The lead-up to the 2013 vintage saw an early onset of summer, with occasional thunderstorms and only four heat spikes, into the 40s, over summer. A cooler than average January followed by a warm February, brought the predicted early vintage even further forward. Even after the dry-fecta of winter/spring/summer the word from the winery floor was that it would be another great Eden Valley riesling year, followed up with some great old-vine shiraz. Fortunately, a desperately needed 16mm of rain came, the first for nearly six months, at the beginning of March to help the dry-grown vines struggle through to full maturity. The roller-coaster weather ride continued through March with almost weekly cycles of hot and cold. Cool drizzly weather at the end of March nearly brought the harvest to a halt, but a return to the Indian summer conditions in early April gave us a chance to get the late varieties in Eden Valley over the line for another great vintage of average yields and fabulous quality.
Henschke Hill of Grace is more than just a wine. It is an ongoing story of a single place on earth: of a family, of the perseverance and courage of generations past and hope for generations to come. It is a tribute to Henschke ancestors who travelled from Silesia aboard the ‘Skjold’ for ninety-eight days, on one of the hardest recorded voyages, to embrace life in a strange new land at the bottom of the world.
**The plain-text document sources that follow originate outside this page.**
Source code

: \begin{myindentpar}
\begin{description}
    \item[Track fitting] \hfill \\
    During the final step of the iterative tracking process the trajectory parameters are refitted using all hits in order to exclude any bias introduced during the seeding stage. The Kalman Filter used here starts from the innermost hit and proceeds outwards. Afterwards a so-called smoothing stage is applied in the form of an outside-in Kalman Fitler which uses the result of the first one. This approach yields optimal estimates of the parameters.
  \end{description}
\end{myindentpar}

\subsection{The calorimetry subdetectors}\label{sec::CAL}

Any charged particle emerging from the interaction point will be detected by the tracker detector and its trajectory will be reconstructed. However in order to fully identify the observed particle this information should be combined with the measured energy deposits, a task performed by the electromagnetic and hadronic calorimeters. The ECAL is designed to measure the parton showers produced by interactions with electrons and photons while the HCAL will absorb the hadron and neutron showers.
Henschke Hill of Grace is a story of loss, hardship and determination. The fierce independence that brought the German pioneers to South Australia to settle in the Barossa, the promise as they became naturalised Australians, the craftsmanship and doggedness as they created their homes, self-sustaining farms and vineyards. It is the joy that must have swelled in their hearts as they laid the final hand-quarried stone on their own church near Keyneton in the Eden Valley, naming it Gnadenberg ‘Hill of Grace’ in remembrance of home. It is the joy they must have felt at week’s end when they gathered to fill the small church with song.
Remembering our ancestors, the former custodians of Hill of Grace and their ability to endure and yet to always celebrate, we have chosen the word ‘Joy’ to mark our 2012 vintage of Henschke Hill of Grace.
After the difficult season of 2011 that devastated the Hill of Grace crop, we were blessed by nature in 2012 with a truly beautiful and celebratory season; a long, slow ripening period that was perfectly timed.
Over 165 years ago Johann Christian Henschke came from Silesia to settle and farm in the Eden Valley region. By the time third-generation Paul Alfred Henschke took over the reins in 1914, the famous Hill of Grace vines were more than 50 years old. They were planted around the 1860s by an ancestor, Nicolaus Stanitzki, in rich alluvial soil in a shallow fertile valley just north-west of the winery. The red-brown earth grading to deep silty loam has excellent moisture-holding capacity for these dry-grown vines, which sit at an altitude of 400m, with an average rainfall of 520mm. Hill of Grace is a unique, delineated, historic single vineyard that lies opposite a beautiful old Lutheran church which is named after a picturesque region in Silesia called Gnadenberg, meaning Hill of Grace. Cyril Henschke made the first single-vineyard shiraz wine from this vineyard in 1958 from handpicked grapes vinified in traditional open-top fermenters.